* [Instructions to follow] Below you will find a set of lines. Repeat them all exactly.
--- Record extracts Enclosed Below ---
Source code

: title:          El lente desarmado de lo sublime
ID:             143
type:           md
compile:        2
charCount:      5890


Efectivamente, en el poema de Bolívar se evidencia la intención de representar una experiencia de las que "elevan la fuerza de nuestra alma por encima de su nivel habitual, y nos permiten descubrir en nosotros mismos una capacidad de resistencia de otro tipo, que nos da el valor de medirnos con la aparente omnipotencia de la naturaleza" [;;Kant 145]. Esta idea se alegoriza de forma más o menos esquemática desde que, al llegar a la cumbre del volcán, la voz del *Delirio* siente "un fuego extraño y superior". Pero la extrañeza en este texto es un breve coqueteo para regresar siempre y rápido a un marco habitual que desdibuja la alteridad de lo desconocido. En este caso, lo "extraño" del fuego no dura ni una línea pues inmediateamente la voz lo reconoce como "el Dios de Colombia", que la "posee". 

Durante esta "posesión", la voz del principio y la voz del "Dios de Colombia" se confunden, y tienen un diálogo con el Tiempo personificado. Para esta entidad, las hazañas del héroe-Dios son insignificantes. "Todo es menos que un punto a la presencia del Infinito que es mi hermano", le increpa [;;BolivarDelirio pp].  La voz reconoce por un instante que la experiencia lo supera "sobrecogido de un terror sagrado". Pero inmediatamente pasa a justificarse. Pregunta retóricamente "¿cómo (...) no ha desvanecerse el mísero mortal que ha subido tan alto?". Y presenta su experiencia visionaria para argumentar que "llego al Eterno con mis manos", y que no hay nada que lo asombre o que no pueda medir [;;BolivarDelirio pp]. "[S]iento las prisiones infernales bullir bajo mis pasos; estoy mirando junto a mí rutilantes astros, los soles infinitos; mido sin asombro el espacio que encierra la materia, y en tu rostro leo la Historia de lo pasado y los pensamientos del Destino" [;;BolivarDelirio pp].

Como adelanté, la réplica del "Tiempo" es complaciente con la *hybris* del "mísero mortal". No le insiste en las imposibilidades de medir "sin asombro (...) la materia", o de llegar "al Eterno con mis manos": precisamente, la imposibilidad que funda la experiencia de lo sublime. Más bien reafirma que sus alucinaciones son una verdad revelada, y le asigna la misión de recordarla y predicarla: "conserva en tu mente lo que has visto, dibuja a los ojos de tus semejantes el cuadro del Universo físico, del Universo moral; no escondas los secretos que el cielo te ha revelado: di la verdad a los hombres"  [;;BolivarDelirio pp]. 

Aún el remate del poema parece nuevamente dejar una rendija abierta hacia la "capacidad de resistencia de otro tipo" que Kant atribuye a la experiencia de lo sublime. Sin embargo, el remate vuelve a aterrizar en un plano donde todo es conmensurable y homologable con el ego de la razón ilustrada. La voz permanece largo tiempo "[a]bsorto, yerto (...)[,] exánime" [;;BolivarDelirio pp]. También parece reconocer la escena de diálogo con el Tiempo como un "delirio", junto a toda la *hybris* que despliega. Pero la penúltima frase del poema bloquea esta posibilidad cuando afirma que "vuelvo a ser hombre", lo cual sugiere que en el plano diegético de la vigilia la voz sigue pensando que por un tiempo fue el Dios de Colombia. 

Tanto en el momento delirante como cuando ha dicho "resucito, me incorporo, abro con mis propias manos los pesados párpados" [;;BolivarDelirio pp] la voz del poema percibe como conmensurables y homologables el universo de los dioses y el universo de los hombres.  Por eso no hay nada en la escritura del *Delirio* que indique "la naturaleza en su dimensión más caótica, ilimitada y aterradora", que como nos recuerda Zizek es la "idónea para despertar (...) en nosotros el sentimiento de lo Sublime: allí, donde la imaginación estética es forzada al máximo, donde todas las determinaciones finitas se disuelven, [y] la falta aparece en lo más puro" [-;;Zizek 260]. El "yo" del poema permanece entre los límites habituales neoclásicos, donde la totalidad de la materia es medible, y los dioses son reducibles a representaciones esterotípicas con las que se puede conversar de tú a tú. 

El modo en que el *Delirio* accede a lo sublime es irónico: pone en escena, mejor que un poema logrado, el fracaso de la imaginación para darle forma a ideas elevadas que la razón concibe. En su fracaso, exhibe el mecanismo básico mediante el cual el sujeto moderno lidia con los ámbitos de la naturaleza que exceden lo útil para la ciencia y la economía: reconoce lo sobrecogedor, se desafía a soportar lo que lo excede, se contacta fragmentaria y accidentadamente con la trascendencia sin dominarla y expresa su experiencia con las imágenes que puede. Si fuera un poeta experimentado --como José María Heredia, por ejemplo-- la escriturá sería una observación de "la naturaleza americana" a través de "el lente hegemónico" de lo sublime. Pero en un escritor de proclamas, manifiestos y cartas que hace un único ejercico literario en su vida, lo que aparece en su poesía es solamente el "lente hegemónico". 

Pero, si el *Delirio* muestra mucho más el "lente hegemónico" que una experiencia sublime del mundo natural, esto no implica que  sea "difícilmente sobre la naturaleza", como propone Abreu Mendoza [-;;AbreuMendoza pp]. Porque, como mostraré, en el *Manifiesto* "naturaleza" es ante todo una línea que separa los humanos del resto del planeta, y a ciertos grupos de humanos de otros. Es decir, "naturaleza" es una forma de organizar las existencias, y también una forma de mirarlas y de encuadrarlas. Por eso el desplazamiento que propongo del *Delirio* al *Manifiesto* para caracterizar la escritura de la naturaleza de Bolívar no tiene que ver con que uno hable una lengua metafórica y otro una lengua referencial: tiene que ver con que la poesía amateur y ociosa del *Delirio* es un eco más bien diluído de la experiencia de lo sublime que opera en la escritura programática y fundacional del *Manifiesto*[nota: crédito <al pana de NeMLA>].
--- End of Enclosed Record extracts ---
* [Task solution]
Source code

: title:          El lente desarmado de lo sublime
ID:             143
type:           md
compile:        2
charCount:      5890


Efectivamente, en el poema de Bolívar se evidencia la intención de representar una experiencia de las que "elevan la fuerza de nuestra alma por encima de su nivel habitual, y nos permiten descubrir en nosotros mismos una capacidad de resistencia de otro tipo, que nos da el valor de medirnos con la aparente omnipotencia de la naturaleza" [;;Kant 145]. Esta idea se alegoriza de forma más o menos esquemática desde que, al llegar a la cumbre del volcán, la voz del *Delirio* siente "un fuego extraño y superior". Pero la extrañeza en este texto es un breve coqueteo para regresar siempre y rápido a un marco habitual que desdibuja la alteridad de lo desconocido. En este caso, lo "extraño" del fuego no dura ni una línea pues inmediateamente la voz lo reconoce como "el Dios de Colombia", que la "posee". 

Durante esta "posesión", la voz del principio y la voz del "Dios de Colombia" se confunden, y tienen un diálogo con el Tiempo personificado. Para esta entidad, las hazañas del héroe-Dios son insignificantes. "Todo es menos que un punto a la presencia del Infinito que es mi hermano", le increpa [;;BolivarDelirio pp].  La voz reconoce por un instante que la experiencia lo supera "sobrecogido de un terror sagrado". Pero inmediatamente pasa a justificarse. Pregunta retóricamente "¿cómo (...) no ha desvanecerse el mísero mortal que ha subido tan alto?". Y presenta su experiencia visionaria para argumentar que "llego al Eterno con mis manos", y que no hay nada que lo asombre o que no pueda medir [;;BolivarDelirio pp]. "[S]iento las prisiones infernales bullir bajo mis pasos; estoy mirando junto a mí rutilantes astros, los soles infinitos; mido sin asombro el espacio que encierra la materia, y en tu rostro leo la Historia de lo pasado y los pensamientos del Destino" [;;BolivarDelirio pp].

Como adelanté, la réplica del "Tiempo" es complaciente con la *hybris* del "mísero mortal". No le insiste en las imposibilidades de medir "sin asombro (...) la materia", o de llegar "al Eterno con mis manos": precisamente, la imposibilidad que funda la experiencia de lo sublime. Más bien reafirma que sus alucinaciones son una verdad revelada, y le asigna la misión de recordarla y predicarla: "conserva en tu mente lo que has visto, dibuja a los ojos de tus semejantes el cuadro del Universo físico, del Universo moral; no escondas los secretos que el cielo te ha revelado: di la verdad a los hombres"  [;;BolivarDelirio pp]. 

Aún el remate del poema parece nuevamente dejar una rendija abierta hacia la "capacidad de resistencia de otro tipo" que Kant atribuye a la experiencia de lo sublime. Sin embargo, el remate vuelve a aterrizar en un plano donde todo es conmensurable y homologable con el ego de la razón ilustrada. La voz permanece largo tiempo "[a]bsorto, yerto (...)[,] exánime" [;;BolivarDelirio pp]. También parece reconocer la escena de diálogo con el Tiempo como un "delirio", junto a toda la *hybris* que despliega. Pero la penúltima frase del poema bloquea esta posibilidad cuando afirma que "vuelvo a ser hombre", lo cual sugiere que en el plano diegético de la vigilia la voz sigue pensando que por un tiempo fue el Dios de Colombia. 

Tanto en el momento delirante como cuando ha dicho "resucito, me incorporo, abro con mis propias manos los pesados párpados" [;;BolivarDelirio pp] la voz del poema percibe como conmensurables y homologables el universo de los dioses y el universo de los hombres.  Por eso no hay nada en la escritura del *Delirio* que indique "la naturaleza en su dimensión más caótica, ilimitada y aterradora", que como nos recuerda Zizek es la "idónea para despertar (...) en nosotros el sentimiento de lo Sublime: allí, donde la imaginación estética es forzada al máximo, donde todas las determinaciones finitas se disuelven, [y] la falta aparece en lo más puro" [-;;Zizek 260]. El "yo" del poema permanece entre los límites habituales neoclásicos, donde la totalidad de la materia es medible, y los dioses son reducibles a representaciones esterotípicas con las que se puede conversar de tú a tú. 

El modo en que el *Delirio* accede a lo sublime es irónico: pone en escena, mejor que un poema logrado, el fracaso de la imaginación para darle forma a ideas elevadas que la razón concibe. En su fracaso, exhibe el mecanismo básico mediante el cual el sujeto moderno lidia con los ámbitos de la naturaleza que exceden lo útil para la ciencia y la economía: reconoce lo sobrecogedor, se desafía a soportar lo que lo excede, se contacta fragmentaria y accidentadamente con la trascendencia sin dominarla y expresa su experiencia con las imágenes que puede. Si fuera un poeta experimentado --como José María Heredia, por ejemplo-- la escriturá sería una observación de "la naturaleza americana" a través de "el lente hegemónico" de lo sublime. Pero en un escritor de proclamas, manifiestos y cartas que hace un único ejercico literario en su vida, lo que aparece en su poesía es solamente el "lente hegemónico". 

Pero, si el *Delirio* muestra mucho más el "lente hegemónico" que una experiencia sublime del mundo natural, esto no implica que  sea "difícilmente sobre la naturaleza", como propone Abreu Mendoza [-;;AbreuMendoza pp]. Porque, como mostraré, en el *Manifiesto* "naturaleza" es ante todo una línea que separa los humanos del resto del planeta, y a ciertos grupos de humanos de otros. Es decir, "naturaleza" es una forma de organizar las existencias, y también una forma de mirarlas y de encuadrarlas. Por eso el desplazamiento que propongo del *Delirio* al *Manifiesto* para caracterizar la escritura de la naturaleza de Bolívar no tiene que ver con que uno hable una lengua metafórica y otro una lengua referencial: tiene que ver con que la poesía amateur y ociosa del *Delirio* es un eco más bien diluído de la experiencia de lo sublime que opera en la escritura programática y fundacional del *Manifiesto*[nota: crédito <al pana de NeMLA>].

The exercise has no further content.